Custom roles are roles scoped to a particular organization. They are managed via the Roles tab under an organization in the WorkOS Dashboard or using the Custom Roles API. You can utilize custom roles regardless of whether you’re integrating with AuthKit, SSO, or Directory Sync.

Why might I use custom roles?

In some cases, an application’s fixed set of roles may not meet the needs of certain organizations. For example, an organization may require a lesser privileged set of permissions for their members. Custom roles allow you to create roles with the organization’s desired set of permissions, without affecting access control for other organizations.

By default, organizations have no custom roles and simply inherit the environment-level roles. You can create a custom role by clicking the “Create role” button on the organization’s Roles tab or using the Custom Roles API.

Custom role slugs

Every custom role is identified by a slug that is unique within the organization. Slugs may only contain lowercase letters, numbers, hyphens, and underscores, and may not have leading, trailing, or consecutive separators.

When creating a custom role via the API, the slug field is optional:

• If you provide a slug, it must begin with the org- prefix (for example, org-billing-admin). This prefix distinguishes organization-scoped custom roles from environment-level roles and is required for any explicitly supplied slug.
• If you omit the slug, WorkOS generates one for you by combining a normalized form of the role’s name with a 6-character suffix derived from the role’s ID. For example, a role named Billing Admin would receive a slug like billing-admin-a1b2c3. The suffix guarantees uniqueness even when multiple roles share the same name, and auto-generated slugs do not include the org- prefix.

Auto-generated slugs normalize the role name by converting it to lowercase, converting whitespace to hyphens, removing characters outside [a-z0-9_-], and collapsing repeated separators. The name portion is truncated if necessary so the full slug stays within the maximum slug length.

Slugs are immutable after creation, so choose an explicit slug if you need a stable, human-readable identifier to reference in your code; otherwise the auto-generated slug is a good default. When creating a role in the WorkOS Dashboard, the slug field is pre-filled from the name as you type and can be edited before submission.

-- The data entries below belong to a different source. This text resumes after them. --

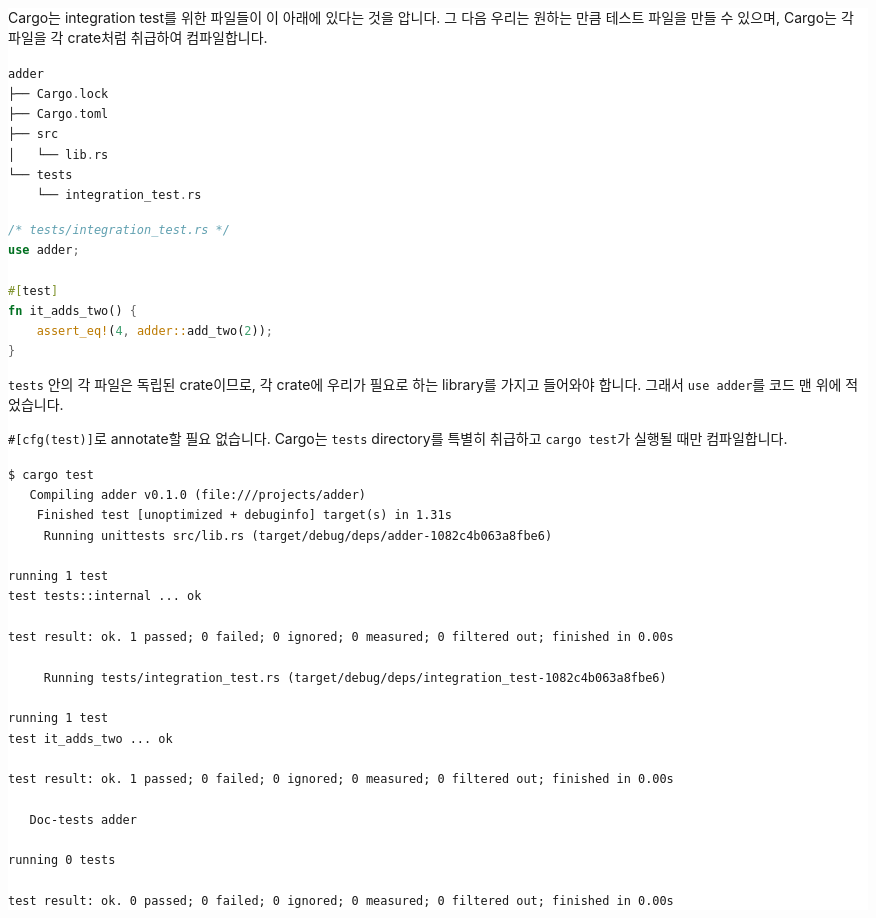 Cargo는 integration test를 위한 파일들이 이 아래에 있다는 것을 압니다.
그 다음 우리는 원하는 만큼 테스트 파일을 만들 수 있으며, Cargo는 각 파일을 각
crate처럼 취급하여 컴파일합니다.

```rust
adder
├── Cargo.lock
├── Cargo.toml
├── src
│   └── lib.rs
└── tests
    └── integration_test.rs
```

```rust
/* tests/integration_test.rs */
use adder;

#[test]
fn it_adds_two() {
    assert_eq!(4, adder::add_two(2));
}
```

`tests` 안의 각 파일은 독립된 crate이므로, 각 crate에 우리가 필요로 하는
library를 가지고 들어와야 합니다. 그래서 `use adder`를 코드 맨 위에 적었습니다.

`#[cfg(test)]`로 annotate할 필요 없습니다. Cargo는 `tests` directory를 특별히
취급하고 `cargo test`가 실행될 때만 컴파일합니다.

```command
$ cargo test
   Compiling adder v0.1.0 (file:///projects/adder)
    Finished test [unoptimized + debuginfo] target(s) in 1.31s
     Running unittests src/lib.rs (target/debug/deps/adder-1082c4b063a8fbe6)

running 1 test
test tests::internal ... ok

test result: ok. 1 passed; 0 failed; 0 ignored; 0 measured; 0 filtered out; finished in 0.00s

     Running tests/integration_test.rs (target/debug/deps/integration_test-1082c4b063a8fbe6)

running 1 test
test it_adds_two ... ok

test result: ok. 1 passed; 0 failed; 0 ignored; 0 measured; 0 filtered out; finished in 0.00s

   Doc-tests adder

running 0 tests

test result: ok. 0 passed; 0 failed; 0 ignored; 0 measured; 0 filtered out; finished in 0.00s

```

Once you create the first role for an organization, that organization will have its own default role and priority order, independent from the environment.

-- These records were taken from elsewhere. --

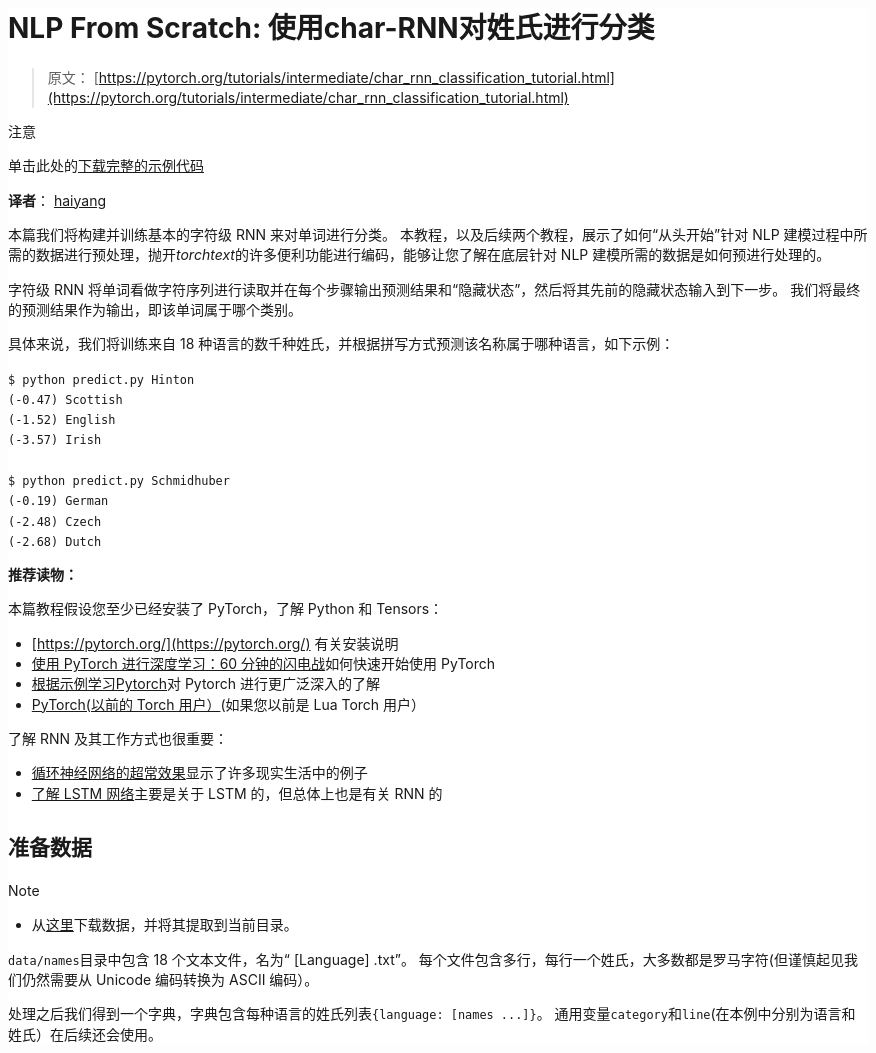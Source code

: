 # NLP From Scratch: 使用char-RNN对姓氏进行分类

> 原文： [https://pytorch.org/tutorials/intermediate/char_rnn_classification_tutorial.html](https://pytorch.org/tutorials/intermediate/char_rnn_classification_tutorial.html)

注意

单击此处的[下载完整的示例代码](#sphx-glr-download-intermediate-char-rnn-classification-tutorial-py)

**译者**： [haiyang](https://github.com/hyl11)

本篇我们将构建并训练基本的字符级 RNN 来对单词进行分类。 本教程，以及后续两个教程，展示了如何“从头开始”针对 NLP 建模过程中所需的数据进行预处理，抛开*torchtext*的许多便利功能进行编码，能够让您了解在底层针对 NLP 建模所需的数据是如何预进行处理的。

字符级 RNN 将单词看做字符序列进行读取并在每个步骤输出预测结果和“隐藏状态”，然后将其先前的隐藏状态输入到下一步。 我们将最终的预测结果作为输出，即该单词属于哪个类别。

具体来说，我们将训练来自 18 种语言的数千种姓氏，并根据拼写方式预测该名称属于哪种语言，如下示例：

```
$ python predict.py Hinton
(-0.47) Scottish
(-1.52) English
(-3.57) Irish

$ python predict.py Schmidhuber
(-0.19) German
(-2.48) Czech
(-2.68) Dutch

```

**推荐读物：**

本篇教程假设您至少已经安装了 PyTorch，了解 Python 和 Tensors：

*   [https://pytorch.org/](https://pytorch.org/) 有关安装说明
*   [使用 PyTorch 进行深度学习：60 分钟的闪电战](../beginner/deep_learning_60min_blitz.html)如何快速开始使用 PyTorch
*   [根据示例学习Pytorch](../beginner/pytorch_with_examples.html)对 Pytorch 进行更广泛深入的了解
*   [PyTorch(以前的 Torch 用户）](../beginner/former_torchies_tutorial.html)(如果您以前是 Lua Torch 用户）

了解 RNN 及其工作方式也很重要：

*   [循环神经网络的超常效果](https://karpathy.github.io/2015/05/21/rnn-effectiveness/)显示了许多现实生活中的例子
*   [了解 LSTM 网络](https://colah.github.io/posts/2015-08-Understanding-LSTMs/)主要是关于 LSTM 的，但总体上也是有关 RNN 的

## 准备数据

Note

- 从[这里](https://download.pytorch.org/tutorial/data.zip)下载数据，并将其提取到当前目录。

`data/names`目录中包含 18 个文本文件，名为“ [Language] .txt”。 每个文件包含多行，每行一个姓氏，大多数都是罗马字符(但谨慎起见我们仍然需要从 Unicode 编码转换为 ASCII 编码）。

处理之后我们得到一个字典，字典包含每种语言的姓氏列表`{language: [names ...]}`。 通用变量`category`和`line`(在本例中分别为语言和姓氏）在后续还会使用。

New roles added to the environment will be available to the organization and placed at the bottom of the organization’s role priority order.

Like environment-level roles, custom roles can be used in role assignment, sessions, and the organization membership API. No additional action is required to enable this behavior after creating custom roles.

When attempting to delete an environment role that’s the default role for one or more organizations, you’ll be prompted to select a new default role for all affected organizations. Organization members previously assigned the deleted role will be assigned the new organization default role.